昨年来韓したトニー・レオンとのグラビア撮影を終えたイ・ウンジュは「トニー・レオンと映画に出てみたい。できれば恋愛映画がいい」と話した。同じパープル系の服でコーディネートし、お似合いだった2人が映画で共演することは永遠になくなった。
22日、25歳の若さで自ら命を絶ったイ・ウンジュは、若手女優の中でもトップクラスだった。遺作となった『朱紅文字』(2004)での大胆な演技で、20代前半の役者には期待するのが難しい円熟した演技を見せ、韓国映画界の監督たちに最も愛される女優の一人だった。
釜山(プサン)映画祭のクロージング作品だったこの映画の過激な露出シーンに対し、イ・ウンジュは「確かに大変だった。でもそれは職業的な困難に過ぎない」と堂々と語っていた。
スターとしての資質を持ちながら、「演技者」であることを望んでいたイ・ウンジュは、監督と積極的に映画について話し合う女優だった。
イ・ウンジュと仕事をしたある監督は「大衆よりも監督に愛される女優であるのは事実だ。
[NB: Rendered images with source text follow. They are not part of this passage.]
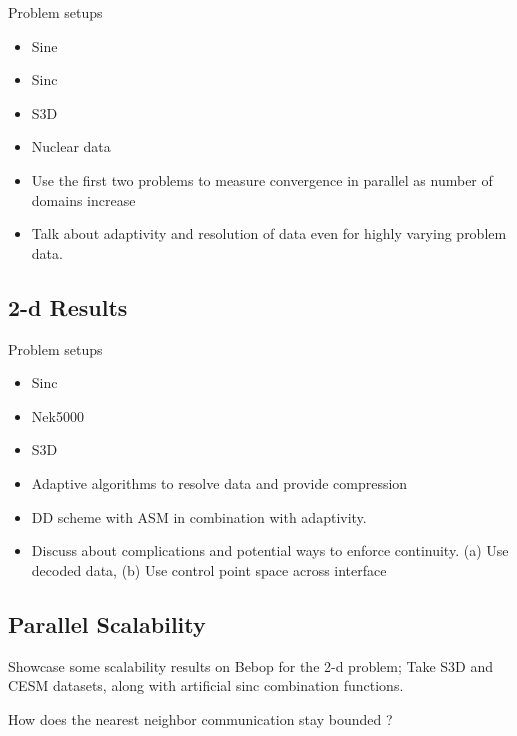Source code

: \documentclass[conference]{IEEEtran}
\begin{document}
Problem setups
\begin{itemize}
  \item Sine
  \item Sinc
  \item S3D
  \item Nuclear data
\end{itemize}

\begin{itemize}
	\item Use the first two problems to measure convergence in parallel as number of domains increase
	\item Talk about adaptivity and resolution of data even for highly varying problem data.
\end{itemize}

\subsection{2-d Results}

Problem setups
\begin{itemize}
	\item Sinc
	\item Nek5000
	\item S3D
\end{itemize}


\begin{itemize}
	\item Adaptive algorithms to resolve data and provide compression
	\item DD scheme with ASM in combination with adaptivity.
	\item Discuss about complications and potential ways to enforce continuity. (a) Use decoded data, (b) Use control point space across interface
\end{itemize}

\subsection{Parallel Scalability}

Showcase some scalability results on Bebop for the 2-d problem; Take S3D and CESM datasets, along with artificial sinc combination functions.

How does the nearest neighbor communication stay bounded ?

\end{document}
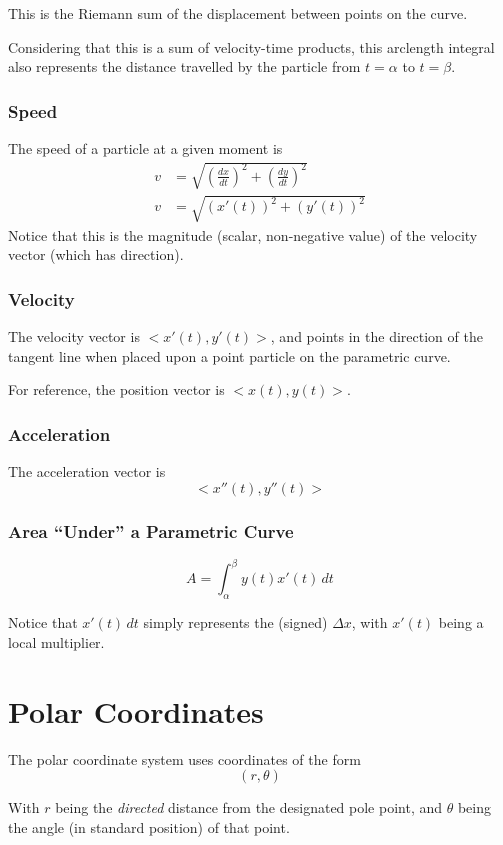 \documentclass{article}
\begin{document}
This is the Riemann sum of the displacement between points on the curve.

Considering that this is a sum of velocity-time products, this arclength integral also represents the distance travelled by the particle from $t=\alpha$ to $t=\beta$.

\subsubsection{Speed}
The speed of a particle at a given moment is
\begin{align*}
    v &= \sqrt{\left(\frac{dx}{dt}\right)^2 + \left(\frac{dy}{dt}\right)^2} \\
    v &= \sqrt{(x'(t))^2 + (y'(t))^2}
\end{align*}
Notice that this is the magnitude (scalar, non-negative value) of the velocity vector (which has direction).

\subsubsection{Velocity}
The velocity vector is $<x'(t), y'(t)>$, and points in the direction of the tangent line when placed upon a point particle on the parametric curve.

For reference, the position vector is $<x(t), y(t)>$.

\subsubsection{Acceleration}
The acceleration vector is
$$<x''(t), y''(t)>$$

\subsubsection{Area ``Under'' a Parametric Curve}
$$A = \int_{\alpha}^{\beta} y(t) x'(t) \,dt$$

Notice that $x'(t) \,dt$ simply represents the (signed) $\Delta x$, with $x'(t)$ being a local multiplier.

\section{Polar Coordinates}
The polar coordinate system uses coordinates of the form
$$(r, \theta)$$

With $r$ being the \emph{directed} distance from the designated pole point, and $\theta$ being the angle (in standard position) of that point.
\end{document}
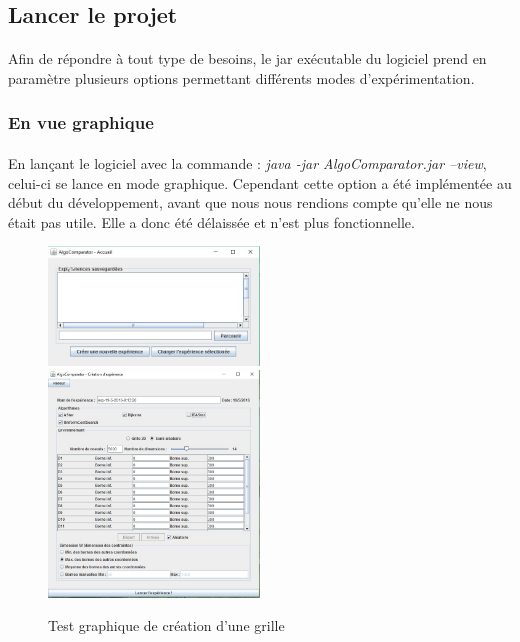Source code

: \documentclass[pidr]{tnreport}
\begin{document}
							
		\subsection{Lancer le projet}

\paragraph{}
Afin de répondre à tout type de besoins, le jar exécutable du logiciel prend en paramètre plusieurs options permettant différents modes d'expérimentation.

			\subsubsection{En vue graphique}

\paragraph{}
En lançant le logiciel avec la commande : \emph{java -jar AlgoComparator.jar --view}, celui-ci se lance en mode graphique. Cependant cette option a été implémentée au début du développement, avant que nous nous rendions compte qu'elle ne nous était pas utile. Elle a donc été délaissée et n'est plus fonctionnelle.

\begin{figure}[!ht]
    \includegraphics[width=0.5\textwidth]{./figures/ac_accueil.jpg}
    \includegraphics[width=0.5\textwidth]{./figures/ac_exp.jpg}
    \caption{Test graphique de création d'une grille}
\end{figure}
\end{document}
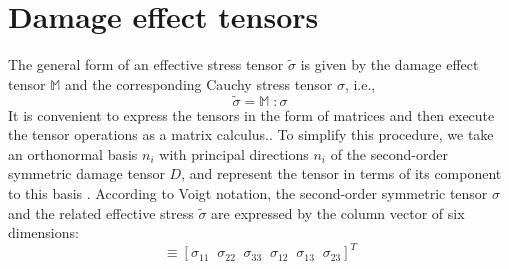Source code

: \documentclass[12pt,a4paper,twoside,openright]{report}
\begin{document}
\section{Damage effect tensors}\label{Matrix Representation of Damage effect tensors}
\indent\indent\indent The general form of an effective stress tensor $\tilde{\sigma}$ is given by the damage effect tensor $\mathbb{M}$ and the corresponding Cauchy stress tensor $\sigma$, i.e.,
\begin{equation}
\tilde{\sigma}  = \mathbb{M} \; :  \sigma 
\label{eqn:effective_stress_tensor} 
\end{equation}
It is convenient to express the tensors in the form of matrices and then execute the tensor operations as a matrix calculus.. To simplify this procedure, we take an orthonormal basis ${n_{i}}$ with principal directions $n_{i}$ of the second-order symmetric damage tensor $D$, and represent the tensor in terms of its component to this basis \citep{murakami2012continuum}. According to Voigt notation, the second-order symmetric tensor $\sigma$ and the related effective stress $\tilde{\sigma}$ are expressed by the column vector of six dimensions:
\begin{equation}
   [\sigma_{P}]  \equiv  [\sigma_{11} \;\; \sigma_{22} \;\;\sigma_{33} \;\;\sigma_{12} \;\;\sigma_{13} \;\;\sigma_{23} ]^{T}
\end{equation}
\end{document}
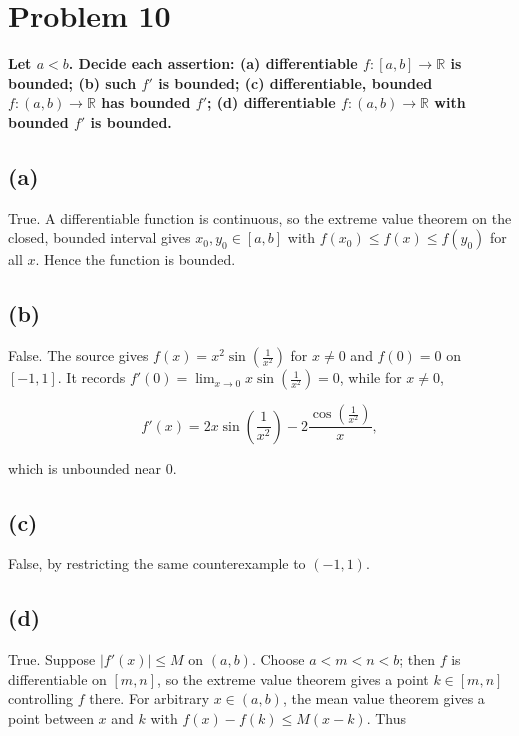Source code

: \section{Problem 10}

\textbf{Let \(a < b\). Decide each assertion: (a) differentiable \(f:\left\lbrack {a,b} \right\rbrack\rightarrow\mathbb{R}\) is bounded; (b) such \(f'\) is bounded; (c) differentiable, bounded \(f:\left( {a,b} \right)\rightarrow\mathbb{R}\) has bounded \(f'\); (d) differentiable \(f:\left( {a,b} \right)\rightarrow\mathbb{R}\) with bounded \(f'\) is bounded.}

\subsection{(a)}

True. A differentiable function is continuous, so the extreme value theorem on the closed, bounded interval gives \(x_{0},y_{0} \in \left\lbrack {a,b} \right\rbrack\) with \(f\left( x_{0} \right) \leq f(x) \leq f\left( y_{0} \right)\) for all \(x\). Hence the function is bounded.

\subsection{(b)}

False. The source gives \(f(x) = x^{2}\sin\left( \frac{1}{x^{2}} \right)\) for \(x \neq 0\) and \(f(0) = 0\) on \(\left\lbrack {- 1,1} \right\rbrack\). It records \(f'(0) = \lim_{x\rightarrow 0}x\sin\left( \frac{1}{x^{2}} \right) = 0\), while for \(x \neq 0\),

\[f'(x) = 2x\sin\left( \frac{1}{x^{2}} \right) - 2\frac{\cos\left( \frac{1}{x^{2}} \right)}{x},\]

which is unbounded near \(0\).

\subsection{(c)}

False, by restricting the same counterexample to \(\left( {- 1,1} \right)\).

\subsection{(d)}

True. Suppose \(\left| {f'(x)} \right| \leq M\) on \(\left( {a,b} \right)\). Choose \(a < m < n < b\); then \(f\) is differentiable on \(\left\lbrack {m,n} \right\rbrack\), so the extreme value theorem gives a point \(k \in \left\lbrack {m,n} \right\rbrack\) controlling \(f\) there. For arbitrary \(x \in \left( {a,b} \right)\), the mean value theorem gives a point between \(x\) and \(k\) with \(f(x) - f(k) \leq M\left( {x - k} \right)\). Thus

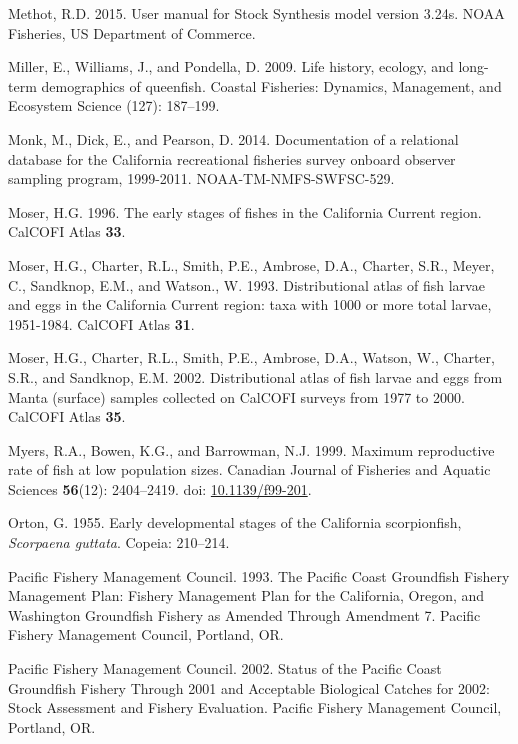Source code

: \documentclass[12pt,]{article}
\begin{document}
\hypertarget{ref-Methot2015}{}
Methot, R.D. 2015. User manual for Stock Synthesis model version 3.24s.
NOAA Fisheries, US Department of Commerce.

\hypertarget{ref-Miller2009}{}
Miller, E., Williams, J., and Pondella, D. 2009. Life history, ecology,
and long-term demographics of queenfish. Coastal Fisheries: Dynamics,
Management, and Ecosystem Science (127): 187--199.

\hypertarget{ref-Monk2014}{}
Monk, M., Dick, E., and Pearson, D. 2014. Documentation of a relational
database for the California recreational fisheries survey onboard
observer sampling program, 1999-2011. NOAA-TM-NMFS-SWFSC-529.

\hypertarget{ref-Moser1996}{}
Moser, H.G. 1996. The early stages of fishes in the California Current
region. CalCOFI Atlas \textbf{33}.

\hypertarget{ref-Moser1993}{}
Moser, H.G., Charter, R.L., Smith, P.E., Ambrose, D.A., Charter, S.R.,
Meyer, C., Sandknop, E.M., and Watson., W. 1993. Distributional atlas of
fish larvae and eggs in the California Current region: taxa with 1000 or
more total larvae, 1951-1984. CalCOFI Atlas \textbf{31}.

\hypertarget{ref-Moser2002}{}
Moser, H.G., Charter, R.L., Smith, P.E., Ambrose, D.A., Watson, W.,
Charter, S.R., and Sandknop, E.M. 2002. Distributional atlas of fish
larvae and eggs from Manta (surface) samples collected on CalCOFI
surveys from 1977 to 2000. CalCOFI Atlas \textbf{35}.

\hypertarget{ref-Myers1999}{}
Myers, R.A., Bowen, K.G., and Barrowman, N.J. 1999. Maximum reproductive
rate of fish at low population sizes. Canadian Journal of Fisheries and
Aquatic Sciences \textbf{56}(12): 2404--2419. doi:
\href{https://doi.org/10.1139/f99-201}{10.1139/f99-201}.

\hypertarget{ref-Orton1955}{}
Orton, G. 1955. Early developmental stages of the California
scorpionfish, \emph{Scorpaena guttata}. Copeia: 210--214.

\hypertarget{ref-PFMC1993}{}
Pacific Fishery Management Council. 1993. The Pacific Coast Groundfish
Fishery Management Plan: Fishery Management Plan for the California,
Oregon, and Washington Groundfish Fishery as Amended Through Amendment
7. Pacific Fishery Management Council, Portland, OR.

\hypertarget{ref-PFMC2002}{}
Pacific Fishery Management Council. 2002. Status of the Pacific Coast
Groundfish Fishery Through 2001 and Acceptable Biological Catches for
2002: Stock Assessment and Fishery Evaluation. Pacific Fishery
Management Council, Portland, OR.
\end{document}

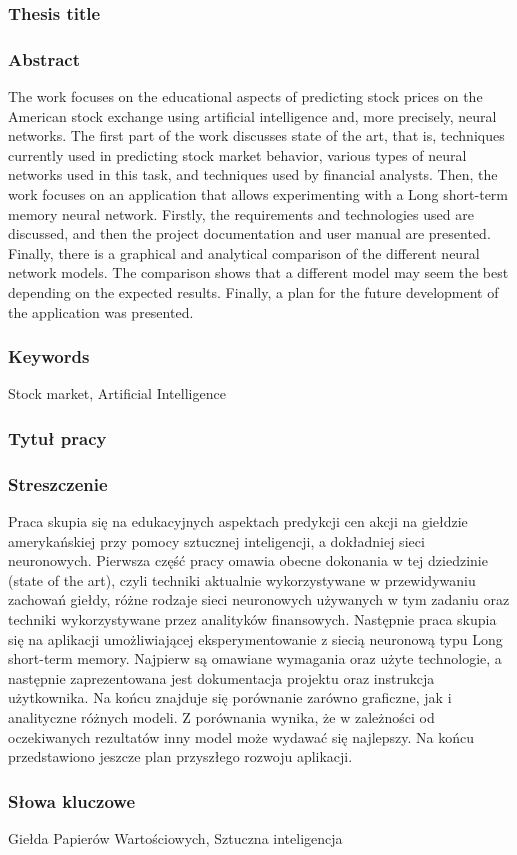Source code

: \subsubsection*{Thesis title} \Title

\subsubsection*{Abstract}  
The work focuses on the educational aspects of predicting stock prices on the American stock exchange using artificial intelligence and, more precisely, neural networks. The first part of the work discusses state of the art, that is, techniques currently used in predicting stock market behavior, various types of neural networks used in this task, and techniques used by financial analysts. Then, the work focuses on an application that allows experimenting with a Long short-term memory neural network. Firstly, the requirements and technologies used are discussed, and then the project documentation and user manual are presented. Finally, there is a graphical and analytical comparison of the different neural network models. The comparison shows that a different model may seem the best depending on the expected results. Finally, a plan for the future development of the application was presented.

\subsubsection*{Keywords} 
Stock market, Artificial Intelligence

\subsubsection*{Tytuł pracy} 
\begin{otherlanguage}{polish}
\TitleAlt
\end{otherlanguage}

\subsubsection*{Streszczenie} 
\begin{otherlanguage}{polish}
    Praca skupia się na edukacyjnych aspektach predykcji cen akcji na giełdzie amerykańskiej przy pomocy sztucznej inteligencji, a dokładniej sieci neuronowych. Pierwsza część pracy omawia obecne dokonania w tej dziedzinie (state of the art), czyli techniki aktualnie wykorzystywane w przewidywaniu zachowań giełdy, różne rodzaje sieci neuronowych używanych w tym zadaniu oraz techniki wykorzystywane przez analityków finansowych. Następnie praca skupia się na aplikacji umożliwiającej eksperymentowanie z siecią neuronową typu Long short-term memory. Najpierw są omawiane wymagania oraz użyte technologie, a następnie zaprezentowana jest dokumentacja projektu oraz instrukcja użytkownika. Na końcu znajduje się porównanie zarówno graficzne, jak i analityczne różnych modeli. Z porównania wynika, że w zależności od oczekiwanych rezultatów inny model może wydawać się najlepszy. Na końcu przedstawiono jeszcze plan przyszłego rozwoju aplikacji.
\end{otherlanguage}
\subsubsection*{Słowa kluczowe}  
\begin{otherlanguage}{polish}
Giełda Papierów Wartościowych, Sztuczna inteligencja
\end{otherlanguage}

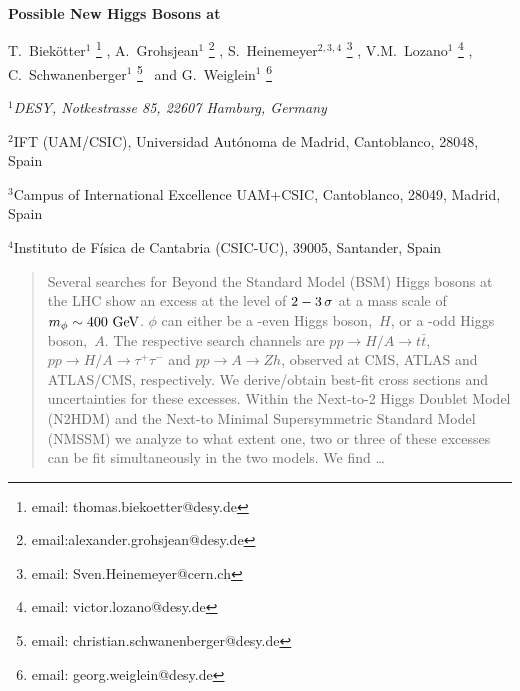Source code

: \documentclass[12pt]{article}
\begin{document}
\thispagestyle{empty}


\def\thefootnote{\fnsymbol{footnote}}

\begin{flushright}
\mbox{}
\end{flushright}

\vspace{0.5cm}

\begin{center}

{\large\sc
{\bf Possible New Higgs Bosons at \boldmath{$\sim 400 \gev$}
}}

\vspace{1cm}


{\sc
T.~Biek\"otter$^{1}$%
\footnote{email: thomas.biekoetter@desy.de}%
, A.~Grohsjean$^1$%
\footnote{email:alexander.grohsjean@desy.de}%
, S.~Heinemeyer$^{2,3,4}$%
\footnote{email: Sven.Heinemeyer@cern.ch}%
, V.M.~Lozano$^1$%
\footnote{email: victor.lozano@desy.de}%
,\\[.5em] C.~Schwanenberger$^1$%
\footnote{email: christian.schwanenberger@desy.de}%
~and G.~Weiglein$^{1}$%
\footnote{email: georg.weiglein@desy.de}%
}

\vspace*{.7cm}

{\sl
$^1$DESY, Notkestrasse 85, 22607 Hamburg, Germany

\vspace*{0.1cm}

$^2$IFT (UAM/CSIC), Universidad Aut\'onoma de Madrid, 
Cantoblanco, 28048, Spain

\vspace{0.1cm}

$^3$Campus of International Excellence UAM+CSIC, 
Cantoblanco, 28049, Madrid, Spain 

\vspace*{0.1cm}

$^4$Instituto de F\'isica de Cantabria (CSIC-UC), 
39005, Santander, Spain
}

\end{center}

\vspace*{0.1cm}

\begin{abstract}
\noindent
Several searches for Beyond the Standard Model (BSM) Higgs bosons at the
LHC show an excess at the level of $2-3\,\sigma$ at a mass scale of
$m_\phi \sim 400 \,\, \mathrm{GeV}$. $\phi$ can either be a \cp-even Higgs boson,~$H$,
or a \cp-odd Higgs boson,~$A$. The respective search channels are
$pp \to H/A \to t \bar t$, $pp \to H/A \to \tau^+\tau^-$ and
$pp \to A \to Z h$, observed at CMS, ATLAS and ATLAS/CMS, respectively.
We derive/obtain best-fit cross sections and uncertainties for these excesses. 
Within the Next-to-2 Higgs Doublet Model (N2HDM) and the Next-to Minimal
Supersymmetric Standard Model (NMSSM) we analyze to what extent one, two
or three of these excesses can be fit simultaneously in the two models.
We find \ldots
\end{abstract}
\end{document}
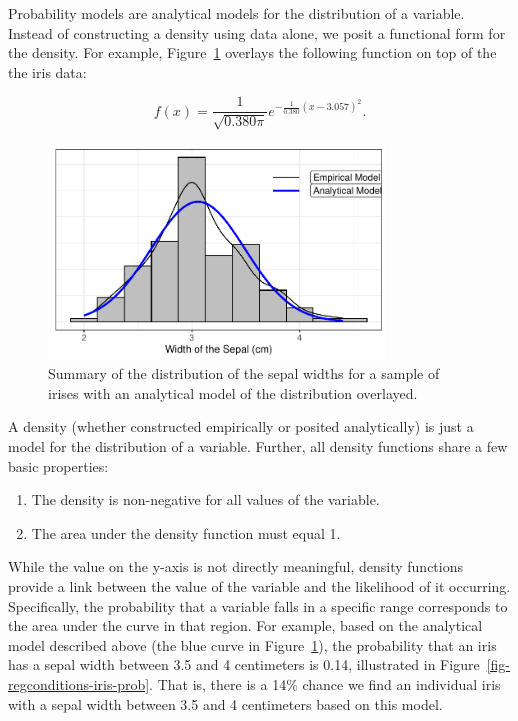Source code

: \documentclass[
  letterpaper,
  DIV=11,
  numbers=noendperiod]{scrreprt}
\providecommand{\tightlist}{%
  \setlength{\itemsep}{0pt}\setlength{\parskip}{0pt}}\usepackage{longtable,booktabs,array}
\theoremstyle{plain}
\theoremstyle{definition}
\theoremstyle{definition}
\theoremstyle{remark}
\begin{document}
Probability models are analytical models for the distribution of a
variable. Instead of constructing a density using data alone, we posit a
functional form for the density. For example,
Figure~\ref{fig-regconditions-iris-normal} overlays the following
function on top of the the iris data:

\[f(x) = \frac{1}{\sqrt{0.380\pi}} e^{-\frac{1}{0.380}(x - 3.057)^2}.\]

\begin{figure}

{\centering \includegraphics[width=0.8\textwidth,height=\textheight]{./images/fig-regconditions-iris-normal-1.pdf}

}

\caption{\label{fig-regconditions-iris-normal}Summary of the
distribution of the sepal widths for a sample of irises with an
analytical model of the distribution overlayed.}

\end{figure}

A density (whether constructed empirically or posited analytically) is
just a model for the distribution of a variable. Further, all density
functions share a few basic properties:

\begin{enumerate}
\def\labelenumi{\arabic{enumi}.}
\tightlist
\item
  The density is non-negative for all values of the variable.
\item
  The area under the density function must equal 1.
\end{enumerate}

While the value on the y-axis is not directly meaningful, density
functions provide a link between the value of the variable and the
likelihood of it occurring. Specifically, the probability that a
variable falls in a specific range corresponds to the area under the
curve in that region. For example, based on the analytical model
described above (the blue curve in
Figure~\ref{fig-regconditions-iris-normal}), the probability that an
iris has a sepal width between 3.5 and 4 centimeters is 0.14,
illustrated in Figure~\ref{fig-regconditions-iris-prob}. That is, there
is a 14\% chance we find an individual iris with a sepal width between
3.5 and 4 centimeters based on this model.
\end{document}
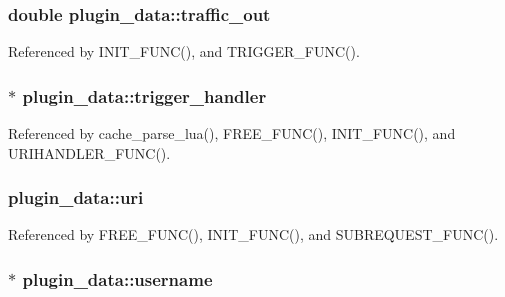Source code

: \hypertarget{structplugin__data_ab2219b8e981f1caf0a423e4d0fa0c5ec}{
\subsubsection[{traffic\-\_\-out}]{\setlength{\rightskip}{0pt plus 5cm}double plugin\-\_\-data\-::traffic\-\_\-out}}\label{structplugin__data_ab2219b8e981f1caf0a423e4d0fa0c5ec}


Referenced by I\-N\-I\-T\-\_\-\-F\-U\-N\-C(), and T\-R\-I\-G\-G\-E\-R\-\_\-\-F\-U\-N\-C().

\hypertarget{structplugin__data_a2fa181fa93fbda4c0e6aff9e434cc8d3}{
\subsubsection[{trigger\-\_\-handler}]{$\ast$ plugin\-\_\-data\-::trigger\-\_\-handler}}\label{structplugin__data_a2fa181fa93fbda4c0e6aff9e434cc8d3}


Referenced by cache\-\_\-parse\-\_\-lua(), F\-R\-E\-E\-\_\-\-F\-U\-N\-C(), I\-N\-I\-T\-\_\-\-F\-U\-N\-C(), and U\-R\-I\-H\-A\-N\-D\-L\-E\-R\-\_\-\-F\-U\-N\-C().

\hypertarget{structplugin__data_a97364e8bab83eddb874eecaccb114282}{
\subsubsection[{uri}]{ plugin\-\_\-data\-::uri}}\label{structplugin__data_a97364e8bab83eddb874eecaccb114282}


Referenced by F\-R\-E\-E\-\_\-\-F\-U\-N\-C(), I\-N\-I\-T\-\_\-\-F\-U\-N\-C(), and S\-U\-B\-R\-E\-Q\-U\-E\-S\-T\-\_\-\-F\-U\-N\-C().

\hypertarget{structplugin__data_a8445132def377794f2b1eb47a674a24b}{
\subsubsection[{username}]{$\ast$ plugin\-\_\-data\-::username}}\label{structplugin__data_a8445132def377794f2b1eb47a674a24b}


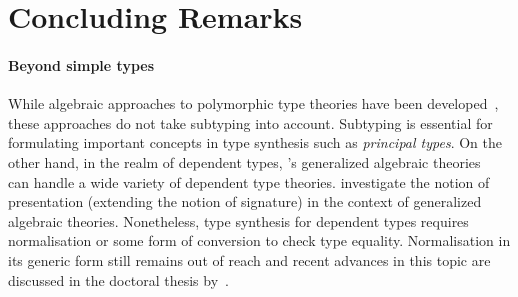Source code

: 
\section{Concluding Remarks} \label{sec:future}



\paragraph{Beyond simple types}
While algebraic approaches to polymorphic type theories have been developed~\citep{Fiore2013,Hamana2011}, these approaches do not take subtyping into account.
Subtyping is essential for formulating important concepts in type synthesis such as \emph{principal types}.
On the other hand, in the realm of dependent types, \citeauthor{Cartmell1986}'s generalized algebraic theories~\citeyearpar{Cartmell1986} can handle a wide variety of dependent type theories.
\citet{Bezem2021} investigate the notion of presentation (extending the notion of signature) in the context of generalized algebraic theories.
Nonetheless, type synthesis for dependent types requires normalisation or some form of conversion to check type equality.
Normalisation in its generic form still remains out of reach and recent advances in this topic are discussed in the doctoral thesis by~\citet{Valliappan2023}.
彼女は撮影だけして現場を去る女優ではなく、スタッフにパワーをくれる女優」と話した。
『バンジージャンプをする』の李炳憲(イ・ビョンホン)は「とてもショックだ。考えられないこと」と哀悼し、パダ、キム・ジョンヒョン、エリック、オム・ジウォン、キム・ジス、キム・ジュヒョク、ト・ジウォンらが焼香に訪れた。
群山(クンサン)のヨングァン高校在学中、制服モデルに選ばれ、1997年のKBS青少年ドラマ『スタート』出演を皮切りに女優の道を歩み始めたイ・ウンジュは、2000年のSBSドラマ『KAIST』でクールな理系学生を演じ、新たな女子大生像を作り出した。昨年のMBCドラマ『火の鳥』ではさらに大きくなった存在感を証明した。
しかし、イ・ウンジュが本当に愛したのは映画だった。『虹鱒』(1999)でデビューしたイ・ウンジュは翌年、洪尚秀(ホン・サンス)監督の『オー! スジョン』を通じて映画界でも注目され、この映画で大鐘(テジョン)賞新人演技賞を受賞した。
『バンジージャンプをする』でイン・テヒ役を演じたイ・ウンジュは、切ないラブストーリーのヒロインとして新境地を開いた。『恋愛小説』『白い部屋』『空の庭園』『アンニョン! UFO』は興行的にそれほど成功しなかったが、「出演作ひとつひとつに強い愛情を感じていた」という知人の言葉からすると、イ・ウンジュは人気よりも演技を愛してたようだ。
1000万人以上を動員した『太極旗を翻して』(日本タイトル『ブラザーフッド』)の悲劇のヒロインを通じて時代物でも手ごたえをつかんだイ・ウンジュの演技力が、さらに向上したことを証明した映画が『朱紅文字』だった。
クラブのシンガーとして出演し、コーラスの『Only When I Sleep』を歌ったイ・ウンジュは、この映画で持っているもの全てを出し切り、韓国映画界の次代を担う女優となったことを示した。
しかし最近、イ・ウンジュは深刻なうつ病を患い、不幸な日々を送っていたことが分かった。望んだ映画に出演できず嘆いていたとも、それよりも現実的な問題に悩んでいたとも言われている。
どれも不確実だが、これだけは確実だ。われわれは今後、多くの作品を残したであろう女優を一人失ったということだ。雪の舞う2005年2月22日午後1時20分頃に。